NORML
Cannabis Market Reports - Bali

Bali Legal Situation

Indonesia  has among the most draconian drug laws on earth. The most celebrated case is that of Schapelle Corby, a young Australian woman serving a 20-year sentence for the importation of 4.2 kilograms (9.3 lb) of cannabis into Bali. She was convicted in May 2005, and has exhausted her appeals. If she serves the whole sentence, she will be 48 when she is released. She refuses to plead for clemency, because this would mean admitting guilt. From day one, she has maintained her innocence, saying the dope was planted. “When I flew to Bali on 8 October 2004, I imagined my biggest problem was going to be deciding which sarong to wear which bikini,” she says on her support website, FreeSchapelle.net.

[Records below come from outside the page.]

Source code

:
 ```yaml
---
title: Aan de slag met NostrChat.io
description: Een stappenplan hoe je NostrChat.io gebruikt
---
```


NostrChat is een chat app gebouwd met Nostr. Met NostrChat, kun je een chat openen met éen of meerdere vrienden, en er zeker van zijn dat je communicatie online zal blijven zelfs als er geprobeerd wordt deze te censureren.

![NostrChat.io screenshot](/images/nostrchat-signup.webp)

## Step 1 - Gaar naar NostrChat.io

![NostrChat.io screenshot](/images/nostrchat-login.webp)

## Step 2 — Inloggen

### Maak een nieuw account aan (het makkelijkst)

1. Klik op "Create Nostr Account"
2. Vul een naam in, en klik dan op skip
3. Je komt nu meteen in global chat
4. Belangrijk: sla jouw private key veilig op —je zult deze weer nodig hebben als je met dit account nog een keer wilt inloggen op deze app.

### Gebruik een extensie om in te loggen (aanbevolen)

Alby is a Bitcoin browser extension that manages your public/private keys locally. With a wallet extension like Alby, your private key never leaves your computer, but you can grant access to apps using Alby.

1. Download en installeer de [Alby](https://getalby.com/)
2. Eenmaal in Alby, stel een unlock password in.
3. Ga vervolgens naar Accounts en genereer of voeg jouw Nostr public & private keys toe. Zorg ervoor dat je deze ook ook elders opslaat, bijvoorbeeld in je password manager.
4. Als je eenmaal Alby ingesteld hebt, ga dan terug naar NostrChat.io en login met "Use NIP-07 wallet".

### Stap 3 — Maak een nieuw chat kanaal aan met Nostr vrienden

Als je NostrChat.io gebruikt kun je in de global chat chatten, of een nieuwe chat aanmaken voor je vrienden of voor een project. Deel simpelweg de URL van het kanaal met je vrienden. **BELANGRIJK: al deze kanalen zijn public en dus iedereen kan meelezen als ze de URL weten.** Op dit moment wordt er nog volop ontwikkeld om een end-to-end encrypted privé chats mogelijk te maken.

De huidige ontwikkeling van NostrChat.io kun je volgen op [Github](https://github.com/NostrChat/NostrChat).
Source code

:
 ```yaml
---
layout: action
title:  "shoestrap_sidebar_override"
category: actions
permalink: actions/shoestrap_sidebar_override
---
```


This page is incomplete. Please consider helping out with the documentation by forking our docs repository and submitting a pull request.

It could have been worse--Indonesian prosecutors initially vowed to send her to the firing squad.

Indonesian law imposes the death penalty for narcotics trafficking, and up to 20 years for marijuana possession—even one to five years for personal quantities. In 2009, the country ended a four-year hiatus on the death penalty for drug offenses, which had been instated pending clemency appeals and a constitutional review of the practice. Two Nigerians were executed by firing squad that year after being convicted of heroin
smuggling.

Among those whose attorneys had demanded the constitutional review are three Australians sentenced to death for trying to smuggle heroin off Bali. Unfortunately, the Constitutional Court ruled that a constitutional amendment upholding the “right to life” did not apply to capital
punishment.

While there are some 100 convicts on death row in Indonesia, it doesn’t seem to be cutting down on drug use. By Health Ministry statistics, 18 million of the country’s 238 million people are “addicts.”